Right of private defence begins the moment threat is imminent
Avoid hyper-technical approach in considering what happens on the spur of the moment
New Delhi: The right of self-defence in criminal assault cases has to be viewed pragmatically and not through high-power spectacles or under microscopes to detect slight or even marginal overstepping, the Supreme Court has held.
Self-defence is a very valuable right, “serving a social purpose and should not be construed narrowly,” said a Bench consisting of Justices Arijit Pasayat and P. Sathasivam. “A person who is apprehending death or bodily injury cannot weigh in golden scales, on the spur of moment and in the heat of circumstances, the number of injuries required to disarm the assailants who were armed with weapons.”
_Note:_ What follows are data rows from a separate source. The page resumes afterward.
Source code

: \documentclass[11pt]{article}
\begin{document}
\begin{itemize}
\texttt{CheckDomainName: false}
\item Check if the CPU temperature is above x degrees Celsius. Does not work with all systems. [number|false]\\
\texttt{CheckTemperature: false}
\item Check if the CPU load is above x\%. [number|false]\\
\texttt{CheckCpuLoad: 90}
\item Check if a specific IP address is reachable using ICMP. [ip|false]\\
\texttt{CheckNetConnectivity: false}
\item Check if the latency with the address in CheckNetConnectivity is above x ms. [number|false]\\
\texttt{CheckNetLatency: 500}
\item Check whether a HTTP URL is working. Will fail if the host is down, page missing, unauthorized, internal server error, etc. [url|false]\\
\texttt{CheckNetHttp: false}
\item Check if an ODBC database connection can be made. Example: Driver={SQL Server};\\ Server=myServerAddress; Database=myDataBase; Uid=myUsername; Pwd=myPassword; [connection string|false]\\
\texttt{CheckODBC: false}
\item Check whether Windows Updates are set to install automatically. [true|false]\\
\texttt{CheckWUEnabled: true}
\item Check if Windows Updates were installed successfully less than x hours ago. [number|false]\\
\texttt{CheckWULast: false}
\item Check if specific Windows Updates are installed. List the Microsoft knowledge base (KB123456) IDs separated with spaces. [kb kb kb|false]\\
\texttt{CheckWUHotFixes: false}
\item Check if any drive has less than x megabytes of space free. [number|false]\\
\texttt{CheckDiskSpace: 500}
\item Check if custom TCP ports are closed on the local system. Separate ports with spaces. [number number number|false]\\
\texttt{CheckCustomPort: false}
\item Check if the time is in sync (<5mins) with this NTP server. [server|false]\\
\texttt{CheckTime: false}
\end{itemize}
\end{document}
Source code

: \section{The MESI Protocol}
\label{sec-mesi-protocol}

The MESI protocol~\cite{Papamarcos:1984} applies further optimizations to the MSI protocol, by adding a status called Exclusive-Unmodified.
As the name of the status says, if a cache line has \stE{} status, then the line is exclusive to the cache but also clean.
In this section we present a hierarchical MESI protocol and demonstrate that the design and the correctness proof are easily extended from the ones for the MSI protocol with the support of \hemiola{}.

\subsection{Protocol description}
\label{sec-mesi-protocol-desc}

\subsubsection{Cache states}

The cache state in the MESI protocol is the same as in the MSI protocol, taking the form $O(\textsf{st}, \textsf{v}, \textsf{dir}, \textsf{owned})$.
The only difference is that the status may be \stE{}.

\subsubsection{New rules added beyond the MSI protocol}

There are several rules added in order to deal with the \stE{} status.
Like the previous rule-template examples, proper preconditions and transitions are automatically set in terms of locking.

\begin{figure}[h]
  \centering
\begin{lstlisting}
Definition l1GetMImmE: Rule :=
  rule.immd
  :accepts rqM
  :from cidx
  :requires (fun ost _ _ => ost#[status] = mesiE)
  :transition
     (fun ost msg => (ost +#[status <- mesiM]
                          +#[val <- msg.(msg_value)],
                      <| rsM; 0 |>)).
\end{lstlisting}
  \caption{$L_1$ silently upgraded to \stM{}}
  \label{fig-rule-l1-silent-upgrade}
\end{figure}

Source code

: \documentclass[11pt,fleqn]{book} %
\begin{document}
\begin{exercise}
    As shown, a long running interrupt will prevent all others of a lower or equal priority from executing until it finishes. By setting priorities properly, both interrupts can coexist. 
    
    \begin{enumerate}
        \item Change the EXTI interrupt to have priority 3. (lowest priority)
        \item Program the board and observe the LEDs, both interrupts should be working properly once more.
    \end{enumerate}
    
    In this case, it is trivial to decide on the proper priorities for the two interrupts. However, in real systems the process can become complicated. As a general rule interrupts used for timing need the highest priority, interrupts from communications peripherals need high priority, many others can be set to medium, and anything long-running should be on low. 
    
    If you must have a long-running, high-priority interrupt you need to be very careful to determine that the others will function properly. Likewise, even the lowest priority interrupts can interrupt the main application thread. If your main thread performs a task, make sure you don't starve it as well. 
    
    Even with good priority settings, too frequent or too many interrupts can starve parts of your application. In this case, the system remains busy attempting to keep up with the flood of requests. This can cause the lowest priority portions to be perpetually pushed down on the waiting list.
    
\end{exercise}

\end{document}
The Bench said: “In moments of excitement and disturbed mental equilibrium, it is often difficult to expect the parties to preserve composure and use exactly only so much force in retaliation, commensurate with the danger apprehended to him; where assault is imminent by use of force, it would be lawful to repel the force in self-defence and the right of private defence commences, as soon as the threat becomes so imminent.”
Writing the judgment, Justice Pasayat said such situations had to be pragmatically viewed.
“A hyper-technical approach has to be avoided in considering what happens on the spur of the moment on the spot and keeping in view normal human reaction and conduct, where self-preservation is the paramount consideration.”
The Bench said: “The person facing a reasonable apprehension of threat to himself cannot be expected to modulate his defence step by step with any arithmetical exactitude of only that much which is required in the thinking of a man in ordinary times or under normal circumstances.”
Cautioning the courts, it said: “But if the fact situation shows that in the guise of self-preservation, what really has been done is to assault the original aggressor even after the cause of reasonable apprehension has disappeared, the plea of right of private defence can legitimately be negatived. The court dealing with the plea has to weigh the material to conclude whether the plea is acceptable. It is essentially a finding of fact.”
In the instant case, Narain Singh and three others were convicted and sentenced to life imprisonment for the murder of an assailant, Balbir Singh, who, carrying lathis and other arms, had entered Narain’s agricultural field. On appeal, the Punjab and Haryana High Court handed 10 years’ imprisonment to Narain and five-year jail to the other three.
The present appeal is directed against that judgment. The Bench did not accept the plea of self-defence, stating it should not be allowed to be pleaded or availed of by one as a pretext for a vindictive, aggressive or retributive purpose of offence.
“A right to defend does not include a right to launch an offensive, particularly when the need to defend no longer survived.”
The Bench, however, reduced Narain’s imprisonment to seven years but confirmed the sentence on the others.